A recent FiveThirtyEight article on the Voltair/PPM saga is another landmark moment in the growing credibility problems Nielsen is enduring this year with its inherited PPM device. Nielsen’s unwillingness to respond or vigorously deny the possible inflated numbers when stations use the Voltair meter only serve to fan the flames further, conspiracy or otherwise.
On the one hand, it makes little difference. If the Voltair audio technology does allow PPM devices to more effectively pick up more of the encoded signal that says a radio station is near, then stations should go get one. If it’s available to all, then there is no unfair advantage to those who purchase the extra boost – akin to the survival of the fittest. As Radio Consultant, Mark Ramsey argues, “Just keep in mind that all one is doing here is you are boosting exposure to an audio signal” – not listening or engagement or passion or interest or anything else.

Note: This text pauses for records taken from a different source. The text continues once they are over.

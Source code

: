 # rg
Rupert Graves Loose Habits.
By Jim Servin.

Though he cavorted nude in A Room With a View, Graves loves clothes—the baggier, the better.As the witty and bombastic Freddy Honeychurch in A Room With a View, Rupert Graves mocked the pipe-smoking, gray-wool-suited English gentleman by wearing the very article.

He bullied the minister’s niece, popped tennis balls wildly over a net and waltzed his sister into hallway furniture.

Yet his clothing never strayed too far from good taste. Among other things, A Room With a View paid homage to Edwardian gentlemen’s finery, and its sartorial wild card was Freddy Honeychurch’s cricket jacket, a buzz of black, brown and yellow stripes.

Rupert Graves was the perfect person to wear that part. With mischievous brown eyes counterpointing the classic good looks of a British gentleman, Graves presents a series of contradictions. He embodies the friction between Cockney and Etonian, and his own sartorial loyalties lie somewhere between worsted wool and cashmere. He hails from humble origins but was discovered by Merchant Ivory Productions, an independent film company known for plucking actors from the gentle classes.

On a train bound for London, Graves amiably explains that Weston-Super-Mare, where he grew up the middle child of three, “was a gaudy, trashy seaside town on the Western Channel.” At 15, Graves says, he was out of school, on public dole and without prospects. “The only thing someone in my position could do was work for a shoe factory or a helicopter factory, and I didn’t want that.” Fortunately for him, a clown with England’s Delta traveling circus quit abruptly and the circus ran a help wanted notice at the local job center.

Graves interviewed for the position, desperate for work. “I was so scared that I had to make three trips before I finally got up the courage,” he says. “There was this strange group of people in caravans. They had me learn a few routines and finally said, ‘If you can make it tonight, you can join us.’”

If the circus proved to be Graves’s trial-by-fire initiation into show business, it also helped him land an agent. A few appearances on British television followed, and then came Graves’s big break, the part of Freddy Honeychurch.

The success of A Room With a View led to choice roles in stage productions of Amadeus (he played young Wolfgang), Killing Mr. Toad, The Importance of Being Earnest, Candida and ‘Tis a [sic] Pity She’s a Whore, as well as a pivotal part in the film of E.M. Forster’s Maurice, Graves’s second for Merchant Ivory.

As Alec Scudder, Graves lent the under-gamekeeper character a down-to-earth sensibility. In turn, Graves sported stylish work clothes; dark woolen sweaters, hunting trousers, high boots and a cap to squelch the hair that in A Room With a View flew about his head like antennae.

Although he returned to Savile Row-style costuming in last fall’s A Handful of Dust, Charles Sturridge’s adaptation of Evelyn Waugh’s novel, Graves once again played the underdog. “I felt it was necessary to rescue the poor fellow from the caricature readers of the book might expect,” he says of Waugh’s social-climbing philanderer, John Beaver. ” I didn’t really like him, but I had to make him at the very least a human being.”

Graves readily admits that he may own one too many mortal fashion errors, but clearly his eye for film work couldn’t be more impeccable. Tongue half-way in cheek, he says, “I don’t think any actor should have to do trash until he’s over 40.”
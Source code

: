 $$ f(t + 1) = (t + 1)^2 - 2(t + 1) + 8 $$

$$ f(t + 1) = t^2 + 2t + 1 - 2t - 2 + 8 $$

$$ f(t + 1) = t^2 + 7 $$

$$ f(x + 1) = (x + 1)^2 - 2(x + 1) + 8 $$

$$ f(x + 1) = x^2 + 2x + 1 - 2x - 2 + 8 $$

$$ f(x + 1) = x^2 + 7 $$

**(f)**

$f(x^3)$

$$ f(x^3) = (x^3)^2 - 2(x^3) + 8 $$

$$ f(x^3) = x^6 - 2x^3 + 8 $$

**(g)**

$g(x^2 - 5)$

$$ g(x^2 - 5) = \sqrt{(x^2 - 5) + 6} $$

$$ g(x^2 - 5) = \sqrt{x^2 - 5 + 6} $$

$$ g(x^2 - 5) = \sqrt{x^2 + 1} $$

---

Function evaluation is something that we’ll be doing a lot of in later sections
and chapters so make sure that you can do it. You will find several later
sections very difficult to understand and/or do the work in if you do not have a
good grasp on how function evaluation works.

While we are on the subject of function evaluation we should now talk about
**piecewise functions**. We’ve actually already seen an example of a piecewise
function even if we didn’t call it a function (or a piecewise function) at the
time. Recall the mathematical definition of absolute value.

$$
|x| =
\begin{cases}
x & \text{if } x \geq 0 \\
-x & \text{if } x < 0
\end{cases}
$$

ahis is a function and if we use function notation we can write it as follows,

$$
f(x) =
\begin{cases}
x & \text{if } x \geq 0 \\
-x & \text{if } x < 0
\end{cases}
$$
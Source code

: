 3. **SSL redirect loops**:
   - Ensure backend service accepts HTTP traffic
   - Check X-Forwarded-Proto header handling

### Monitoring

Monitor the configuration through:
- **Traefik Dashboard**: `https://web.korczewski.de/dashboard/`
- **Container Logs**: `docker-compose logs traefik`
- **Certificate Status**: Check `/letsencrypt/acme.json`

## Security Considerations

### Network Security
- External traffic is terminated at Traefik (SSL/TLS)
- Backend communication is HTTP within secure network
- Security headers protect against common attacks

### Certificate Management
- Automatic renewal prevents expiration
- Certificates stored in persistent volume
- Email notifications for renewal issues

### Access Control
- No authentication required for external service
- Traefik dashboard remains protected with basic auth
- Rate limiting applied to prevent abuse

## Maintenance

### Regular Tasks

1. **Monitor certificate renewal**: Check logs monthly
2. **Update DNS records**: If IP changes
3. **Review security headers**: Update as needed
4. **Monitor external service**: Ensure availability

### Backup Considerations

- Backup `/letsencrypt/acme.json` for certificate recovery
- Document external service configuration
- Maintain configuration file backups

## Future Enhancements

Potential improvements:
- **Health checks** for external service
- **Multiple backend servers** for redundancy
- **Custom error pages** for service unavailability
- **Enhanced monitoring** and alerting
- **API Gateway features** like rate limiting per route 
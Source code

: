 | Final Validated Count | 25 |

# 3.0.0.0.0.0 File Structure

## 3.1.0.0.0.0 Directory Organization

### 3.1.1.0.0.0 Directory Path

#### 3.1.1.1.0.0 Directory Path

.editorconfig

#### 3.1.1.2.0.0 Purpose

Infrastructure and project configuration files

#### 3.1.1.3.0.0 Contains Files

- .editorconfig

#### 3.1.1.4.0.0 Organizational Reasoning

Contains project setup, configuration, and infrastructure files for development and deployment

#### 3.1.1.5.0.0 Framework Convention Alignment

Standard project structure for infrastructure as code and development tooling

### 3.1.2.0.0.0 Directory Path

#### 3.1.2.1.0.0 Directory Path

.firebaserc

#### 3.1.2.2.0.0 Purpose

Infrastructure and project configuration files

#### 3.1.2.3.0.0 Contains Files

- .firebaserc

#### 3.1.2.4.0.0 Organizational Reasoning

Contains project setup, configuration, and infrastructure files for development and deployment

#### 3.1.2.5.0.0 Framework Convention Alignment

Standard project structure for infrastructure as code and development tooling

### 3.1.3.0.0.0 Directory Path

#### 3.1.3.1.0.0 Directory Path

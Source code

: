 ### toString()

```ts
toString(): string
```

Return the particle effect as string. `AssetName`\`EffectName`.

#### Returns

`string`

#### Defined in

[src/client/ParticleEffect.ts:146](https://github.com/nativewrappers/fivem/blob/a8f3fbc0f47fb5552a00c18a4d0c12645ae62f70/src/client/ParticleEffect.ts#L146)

On the other hand, the cautious approach by Nielsen here is the right one, even if it is frustrating in our fast-moving world that gravitates to immediacy and headlines, rather than process and review. The stakes here are very high. Being as thorough and rigorous as possible may save the industry from a needless exposure of a false-positive for the radio measurement industry. The credibility of the ratings would be shot and advertisers could quickly decide that radio is no longer viable in the data-rich digital age.
After al, that’s what this is about – the credibility of the ratings – and whether or not they are flawed, and if so, by how much? In the meantime, US Radio continues to wait.